START DATA FOR THIS TASK

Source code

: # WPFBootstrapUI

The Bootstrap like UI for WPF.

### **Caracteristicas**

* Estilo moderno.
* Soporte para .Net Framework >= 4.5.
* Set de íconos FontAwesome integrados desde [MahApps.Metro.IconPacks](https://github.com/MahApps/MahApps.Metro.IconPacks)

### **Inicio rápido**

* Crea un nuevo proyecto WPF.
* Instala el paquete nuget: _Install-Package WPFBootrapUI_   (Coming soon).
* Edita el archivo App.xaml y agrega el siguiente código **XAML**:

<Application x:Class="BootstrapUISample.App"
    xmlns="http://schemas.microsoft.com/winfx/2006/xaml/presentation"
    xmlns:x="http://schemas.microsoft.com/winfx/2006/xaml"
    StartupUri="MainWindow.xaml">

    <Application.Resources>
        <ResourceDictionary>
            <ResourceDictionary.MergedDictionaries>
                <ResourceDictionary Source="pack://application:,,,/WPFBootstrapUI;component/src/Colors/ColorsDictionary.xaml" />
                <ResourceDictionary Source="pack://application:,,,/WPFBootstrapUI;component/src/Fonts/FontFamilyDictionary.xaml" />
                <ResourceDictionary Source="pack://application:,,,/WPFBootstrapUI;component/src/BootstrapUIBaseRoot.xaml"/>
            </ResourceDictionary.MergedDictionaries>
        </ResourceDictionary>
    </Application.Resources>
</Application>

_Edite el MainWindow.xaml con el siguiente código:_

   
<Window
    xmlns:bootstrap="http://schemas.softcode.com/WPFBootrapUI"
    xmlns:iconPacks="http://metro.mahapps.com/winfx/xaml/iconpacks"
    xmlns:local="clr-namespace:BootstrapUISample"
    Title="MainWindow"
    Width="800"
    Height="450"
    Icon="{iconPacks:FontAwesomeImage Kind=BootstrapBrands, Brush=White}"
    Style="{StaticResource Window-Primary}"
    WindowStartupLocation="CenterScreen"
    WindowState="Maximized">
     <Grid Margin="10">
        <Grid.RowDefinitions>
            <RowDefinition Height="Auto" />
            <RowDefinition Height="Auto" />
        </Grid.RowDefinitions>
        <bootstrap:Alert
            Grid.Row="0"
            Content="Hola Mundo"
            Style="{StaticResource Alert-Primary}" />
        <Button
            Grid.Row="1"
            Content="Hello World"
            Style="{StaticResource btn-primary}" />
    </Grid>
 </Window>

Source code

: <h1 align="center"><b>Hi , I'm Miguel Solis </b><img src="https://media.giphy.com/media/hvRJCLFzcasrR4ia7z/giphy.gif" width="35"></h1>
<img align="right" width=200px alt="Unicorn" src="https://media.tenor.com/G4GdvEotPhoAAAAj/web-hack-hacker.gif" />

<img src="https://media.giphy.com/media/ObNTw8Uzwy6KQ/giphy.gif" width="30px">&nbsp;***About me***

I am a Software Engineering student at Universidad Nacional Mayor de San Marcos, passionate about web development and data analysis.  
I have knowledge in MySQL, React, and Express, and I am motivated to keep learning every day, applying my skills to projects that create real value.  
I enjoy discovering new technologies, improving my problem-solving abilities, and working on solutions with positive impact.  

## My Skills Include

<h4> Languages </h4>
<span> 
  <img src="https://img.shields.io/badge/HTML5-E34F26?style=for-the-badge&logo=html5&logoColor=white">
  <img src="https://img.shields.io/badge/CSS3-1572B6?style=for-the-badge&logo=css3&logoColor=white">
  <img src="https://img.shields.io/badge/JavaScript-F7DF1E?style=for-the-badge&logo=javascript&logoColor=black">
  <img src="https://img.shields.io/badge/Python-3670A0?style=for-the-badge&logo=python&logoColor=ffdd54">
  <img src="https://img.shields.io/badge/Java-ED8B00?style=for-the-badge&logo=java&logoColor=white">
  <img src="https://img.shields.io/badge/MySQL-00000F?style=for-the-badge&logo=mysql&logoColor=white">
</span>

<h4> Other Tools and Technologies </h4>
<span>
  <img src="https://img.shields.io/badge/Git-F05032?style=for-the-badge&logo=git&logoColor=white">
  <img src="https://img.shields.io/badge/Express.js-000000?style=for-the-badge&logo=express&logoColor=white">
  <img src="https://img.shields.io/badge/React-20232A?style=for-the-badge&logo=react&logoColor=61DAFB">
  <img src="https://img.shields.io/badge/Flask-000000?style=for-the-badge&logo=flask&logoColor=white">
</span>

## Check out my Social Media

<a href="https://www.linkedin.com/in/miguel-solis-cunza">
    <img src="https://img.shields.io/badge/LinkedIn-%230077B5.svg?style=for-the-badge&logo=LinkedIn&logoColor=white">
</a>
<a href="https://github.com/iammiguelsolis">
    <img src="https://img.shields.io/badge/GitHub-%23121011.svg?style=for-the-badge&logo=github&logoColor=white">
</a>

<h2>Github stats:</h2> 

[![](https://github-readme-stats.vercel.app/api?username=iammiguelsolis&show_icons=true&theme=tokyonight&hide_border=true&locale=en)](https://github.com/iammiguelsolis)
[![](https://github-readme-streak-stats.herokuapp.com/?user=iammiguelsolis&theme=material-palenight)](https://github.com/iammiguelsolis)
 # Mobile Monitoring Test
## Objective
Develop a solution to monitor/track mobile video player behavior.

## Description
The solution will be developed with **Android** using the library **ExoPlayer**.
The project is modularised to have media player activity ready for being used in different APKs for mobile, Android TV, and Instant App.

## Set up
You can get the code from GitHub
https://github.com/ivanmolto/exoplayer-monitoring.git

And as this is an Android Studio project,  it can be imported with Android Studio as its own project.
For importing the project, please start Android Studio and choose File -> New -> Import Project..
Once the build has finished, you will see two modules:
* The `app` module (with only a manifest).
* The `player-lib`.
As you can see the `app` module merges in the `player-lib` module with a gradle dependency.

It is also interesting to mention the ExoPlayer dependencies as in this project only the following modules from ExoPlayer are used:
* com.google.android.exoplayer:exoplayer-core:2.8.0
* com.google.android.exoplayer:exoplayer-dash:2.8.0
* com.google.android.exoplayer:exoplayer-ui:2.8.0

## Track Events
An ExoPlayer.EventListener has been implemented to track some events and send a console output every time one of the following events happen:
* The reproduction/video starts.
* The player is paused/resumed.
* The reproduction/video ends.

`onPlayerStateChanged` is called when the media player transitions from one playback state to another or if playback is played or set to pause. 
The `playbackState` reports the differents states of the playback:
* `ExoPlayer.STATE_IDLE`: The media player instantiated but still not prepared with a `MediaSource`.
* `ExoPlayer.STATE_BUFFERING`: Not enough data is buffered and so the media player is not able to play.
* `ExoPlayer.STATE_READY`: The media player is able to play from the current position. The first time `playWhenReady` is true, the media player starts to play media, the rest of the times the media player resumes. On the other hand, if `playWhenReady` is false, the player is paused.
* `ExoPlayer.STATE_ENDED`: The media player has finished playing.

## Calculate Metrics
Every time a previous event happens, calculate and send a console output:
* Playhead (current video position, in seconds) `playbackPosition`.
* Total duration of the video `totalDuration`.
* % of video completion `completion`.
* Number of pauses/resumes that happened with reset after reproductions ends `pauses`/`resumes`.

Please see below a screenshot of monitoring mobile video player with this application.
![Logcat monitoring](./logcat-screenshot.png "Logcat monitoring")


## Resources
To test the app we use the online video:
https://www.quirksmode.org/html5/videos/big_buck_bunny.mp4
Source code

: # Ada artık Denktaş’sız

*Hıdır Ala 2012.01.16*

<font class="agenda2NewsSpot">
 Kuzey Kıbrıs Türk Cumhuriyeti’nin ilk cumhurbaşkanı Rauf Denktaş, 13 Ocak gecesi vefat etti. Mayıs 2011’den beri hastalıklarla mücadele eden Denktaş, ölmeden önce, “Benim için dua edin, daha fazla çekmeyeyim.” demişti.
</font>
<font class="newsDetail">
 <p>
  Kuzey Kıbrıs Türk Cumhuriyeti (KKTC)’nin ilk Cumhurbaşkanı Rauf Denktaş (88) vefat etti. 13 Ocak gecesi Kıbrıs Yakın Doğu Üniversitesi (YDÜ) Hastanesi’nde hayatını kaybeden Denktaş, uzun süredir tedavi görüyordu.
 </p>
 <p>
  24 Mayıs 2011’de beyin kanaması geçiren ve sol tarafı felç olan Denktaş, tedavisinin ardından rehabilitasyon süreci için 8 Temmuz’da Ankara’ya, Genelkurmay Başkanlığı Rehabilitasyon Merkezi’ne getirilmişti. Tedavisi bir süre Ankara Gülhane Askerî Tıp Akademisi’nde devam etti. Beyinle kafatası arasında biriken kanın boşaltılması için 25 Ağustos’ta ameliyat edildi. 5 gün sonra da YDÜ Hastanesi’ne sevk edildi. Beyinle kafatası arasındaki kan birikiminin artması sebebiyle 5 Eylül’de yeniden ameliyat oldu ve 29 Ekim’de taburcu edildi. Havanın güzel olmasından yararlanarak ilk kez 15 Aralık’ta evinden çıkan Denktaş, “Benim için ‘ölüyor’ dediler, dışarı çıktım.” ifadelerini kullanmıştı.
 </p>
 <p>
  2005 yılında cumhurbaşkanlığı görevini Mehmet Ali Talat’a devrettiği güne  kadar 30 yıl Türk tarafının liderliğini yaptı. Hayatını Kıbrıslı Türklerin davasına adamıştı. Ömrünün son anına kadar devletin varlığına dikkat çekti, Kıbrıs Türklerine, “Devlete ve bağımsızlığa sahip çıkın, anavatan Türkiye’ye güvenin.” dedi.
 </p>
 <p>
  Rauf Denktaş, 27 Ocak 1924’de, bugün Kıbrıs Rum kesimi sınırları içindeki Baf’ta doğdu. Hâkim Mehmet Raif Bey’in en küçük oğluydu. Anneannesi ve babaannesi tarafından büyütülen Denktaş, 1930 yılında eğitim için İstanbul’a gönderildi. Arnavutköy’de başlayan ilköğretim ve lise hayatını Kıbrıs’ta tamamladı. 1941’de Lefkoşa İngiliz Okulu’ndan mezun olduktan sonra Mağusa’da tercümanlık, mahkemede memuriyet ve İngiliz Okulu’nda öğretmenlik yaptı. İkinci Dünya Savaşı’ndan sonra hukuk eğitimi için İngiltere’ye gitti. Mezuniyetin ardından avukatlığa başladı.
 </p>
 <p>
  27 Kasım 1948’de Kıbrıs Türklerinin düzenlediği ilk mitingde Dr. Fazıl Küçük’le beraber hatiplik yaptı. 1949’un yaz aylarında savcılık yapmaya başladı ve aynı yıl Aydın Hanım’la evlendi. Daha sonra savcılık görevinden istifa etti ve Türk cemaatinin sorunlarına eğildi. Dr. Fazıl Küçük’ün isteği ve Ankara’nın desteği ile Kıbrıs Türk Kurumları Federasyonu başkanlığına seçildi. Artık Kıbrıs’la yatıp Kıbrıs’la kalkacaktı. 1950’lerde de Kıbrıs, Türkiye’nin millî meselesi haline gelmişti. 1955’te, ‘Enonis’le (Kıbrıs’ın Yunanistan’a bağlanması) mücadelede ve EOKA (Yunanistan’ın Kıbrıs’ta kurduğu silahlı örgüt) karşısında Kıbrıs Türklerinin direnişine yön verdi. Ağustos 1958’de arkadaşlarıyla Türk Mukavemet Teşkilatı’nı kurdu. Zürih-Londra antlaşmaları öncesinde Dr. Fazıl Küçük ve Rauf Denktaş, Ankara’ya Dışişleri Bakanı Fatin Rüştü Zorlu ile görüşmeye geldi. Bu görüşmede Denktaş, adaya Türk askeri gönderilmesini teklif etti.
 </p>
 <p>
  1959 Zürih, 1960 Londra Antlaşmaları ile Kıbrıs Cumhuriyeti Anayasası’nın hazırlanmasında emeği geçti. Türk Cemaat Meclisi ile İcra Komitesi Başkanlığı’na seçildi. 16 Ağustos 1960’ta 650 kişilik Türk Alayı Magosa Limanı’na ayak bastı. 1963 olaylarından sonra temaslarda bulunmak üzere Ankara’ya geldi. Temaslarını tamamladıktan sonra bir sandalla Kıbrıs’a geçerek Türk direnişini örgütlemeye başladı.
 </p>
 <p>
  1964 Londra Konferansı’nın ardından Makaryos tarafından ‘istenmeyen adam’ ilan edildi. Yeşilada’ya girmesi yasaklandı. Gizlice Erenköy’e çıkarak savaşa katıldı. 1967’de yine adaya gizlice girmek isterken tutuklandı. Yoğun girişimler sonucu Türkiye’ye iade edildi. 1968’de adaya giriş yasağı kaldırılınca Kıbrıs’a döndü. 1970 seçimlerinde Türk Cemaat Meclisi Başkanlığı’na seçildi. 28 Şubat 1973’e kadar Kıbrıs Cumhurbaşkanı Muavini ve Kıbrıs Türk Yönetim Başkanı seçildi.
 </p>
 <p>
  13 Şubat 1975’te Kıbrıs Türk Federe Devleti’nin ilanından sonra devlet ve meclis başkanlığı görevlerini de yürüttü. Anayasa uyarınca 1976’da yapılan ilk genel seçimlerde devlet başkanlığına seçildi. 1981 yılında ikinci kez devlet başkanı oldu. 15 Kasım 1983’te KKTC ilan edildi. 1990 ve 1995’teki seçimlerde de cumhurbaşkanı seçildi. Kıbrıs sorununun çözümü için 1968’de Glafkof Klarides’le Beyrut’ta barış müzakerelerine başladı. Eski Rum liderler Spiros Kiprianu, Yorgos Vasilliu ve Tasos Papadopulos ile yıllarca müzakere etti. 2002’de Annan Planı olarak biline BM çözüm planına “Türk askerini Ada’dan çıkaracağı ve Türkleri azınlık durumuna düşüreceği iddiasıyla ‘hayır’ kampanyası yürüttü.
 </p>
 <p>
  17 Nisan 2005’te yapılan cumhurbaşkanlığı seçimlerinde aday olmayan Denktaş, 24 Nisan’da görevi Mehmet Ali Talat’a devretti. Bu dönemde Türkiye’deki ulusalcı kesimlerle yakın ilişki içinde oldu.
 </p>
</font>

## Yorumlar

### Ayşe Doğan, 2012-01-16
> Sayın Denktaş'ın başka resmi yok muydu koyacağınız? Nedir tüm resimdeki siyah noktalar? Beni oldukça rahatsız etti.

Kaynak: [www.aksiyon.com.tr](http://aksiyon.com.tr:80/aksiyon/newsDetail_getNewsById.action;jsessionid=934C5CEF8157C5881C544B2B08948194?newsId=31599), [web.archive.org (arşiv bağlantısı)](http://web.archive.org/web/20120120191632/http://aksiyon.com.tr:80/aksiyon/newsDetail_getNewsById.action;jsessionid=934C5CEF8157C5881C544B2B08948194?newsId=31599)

END DATA FOR THIS TASK

• _WHAT TO WORK ON_
What is needed is an exact copy of the entries from their first line down to the line with "Framework >= 4.5.", that line included, and nothing beyond it.

• _TASK OUTPUT_
Source code

: # WPFBootstrapUI

The Bootstrap like UI for WPF.

### **Caracteristicas**

* Estilo moderno.
* Soporte para .Net Framework >= 4.5.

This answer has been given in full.